Set a reasonable time limit—because you need a finish line. Take that goal of your learner’s, create a plan, and break it all the way down to daily activities. Then, give yourself a deadline. Hint: Planners like the Erin Condren’s Life Planners are perfect for this. They’ll help you manage your schedule, grow as an individual or collective, and crush your goals—no matter what they are.

For example, learners might say, “I want to read all of the Magic Treehouse books by December 31.” To do so, calculate aspects like how many books you must read in a month, how many pages you need to read each week and how many pages you need to read in a day. Then do what you can to hit that goal by your target date.

Keep it Real

Let’s be honest—trying to accomplish someone else’s goals for your life never works out. Sure, parents and teachers might want learners to strengthen certain cognitive skills or learn how to use specific social-emotional tools, but it won’t happen unless it’s the learner’s desire too, striving to win needs to come from within. It’s tough and your learners will not have the drive to stick with it if they are working toward a goal they are not even passionate about.
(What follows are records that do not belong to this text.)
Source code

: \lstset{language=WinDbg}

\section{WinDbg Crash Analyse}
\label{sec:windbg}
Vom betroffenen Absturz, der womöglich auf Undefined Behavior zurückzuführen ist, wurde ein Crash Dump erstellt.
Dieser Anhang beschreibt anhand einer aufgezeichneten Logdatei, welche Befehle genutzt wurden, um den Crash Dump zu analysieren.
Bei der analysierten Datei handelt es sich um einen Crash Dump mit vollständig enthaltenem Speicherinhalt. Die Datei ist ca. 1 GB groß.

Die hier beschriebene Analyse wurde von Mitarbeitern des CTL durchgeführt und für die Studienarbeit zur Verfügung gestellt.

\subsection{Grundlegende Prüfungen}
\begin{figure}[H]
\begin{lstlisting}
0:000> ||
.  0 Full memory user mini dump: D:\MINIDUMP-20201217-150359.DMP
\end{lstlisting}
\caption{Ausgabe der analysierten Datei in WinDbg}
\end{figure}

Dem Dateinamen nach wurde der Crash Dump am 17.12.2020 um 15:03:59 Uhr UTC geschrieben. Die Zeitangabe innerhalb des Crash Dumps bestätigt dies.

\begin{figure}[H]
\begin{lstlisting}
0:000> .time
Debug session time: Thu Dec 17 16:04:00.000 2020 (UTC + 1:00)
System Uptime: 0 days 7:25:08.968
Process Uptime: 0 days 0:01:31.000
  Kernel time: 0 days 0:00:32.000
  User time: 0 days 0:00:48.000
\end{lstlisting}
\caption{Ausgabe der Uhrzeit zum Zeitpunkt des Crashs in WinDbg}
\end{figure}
This also means that goals must be realistic and achievable. If your child or student wants to read the Harry Potter series, but is not yet reading Learn to Read books, then we, as a community, must approach the desire with positivity and manage expectations. Every goal is attainable, as long as we are building in the appropriate sub-goals and setting a rationale timeline!

Seeing is Believing

Something special happens when you write down specific goals and post them in plain sight. Write out your main goals as well as the steps it will take for you to achieve the bigger goals. Dave Ramsey’s Goal Tracker Worksheet is a handy tool for this. Also, if it makes it easier to discuss as a class or family, you can also use this handy worksheet. Seeing your goals in will help you hold yourself, your learner or your class accountable and track your progress along the way together!

Let’s Practice

We explore a sample goal below that, of course, can be modified to meet your family or class’ needs.

Sample Goal:

Purpose: Systematize work spaces in the home/classroom to provide clarity and to eliminate unnecessary stress as well as visual noise, helping learners feel in control and empowered.

How:

  • Design a shared visual daily/weekly calendar to provide reliable structure
  • Organize work spaces together at the end of each day to eliminate clutter and model organization skills and reorganize on the weekends at home or Fridays at school if something goes amiss
  • Create an easily accessible list of at least 10 brain/movement breaks and/or chores to access during “free” time to increase independence

Goal-setting and progress monitoring are key components to developing GRIT (guts, resilience, initiative, and tenacity) and a growth mindset (a topic we will discuss further in an upcoming blog!). Even though it is difficult not to let your learner get discouraged if he or she gets off track, it is important to see through the goals no matter what. Life happens. Remember 2020 and all the “surprises” it had? We all hit speed bumps and roadblocks along the way—pandemic or not and, honestly, that’s more than okay, it’s ideal! As long as we encourage our learners to stay focused on the end goal and keep taking small steps toward getting there, you’ll be on your way to a big life-change. 2021, here we come!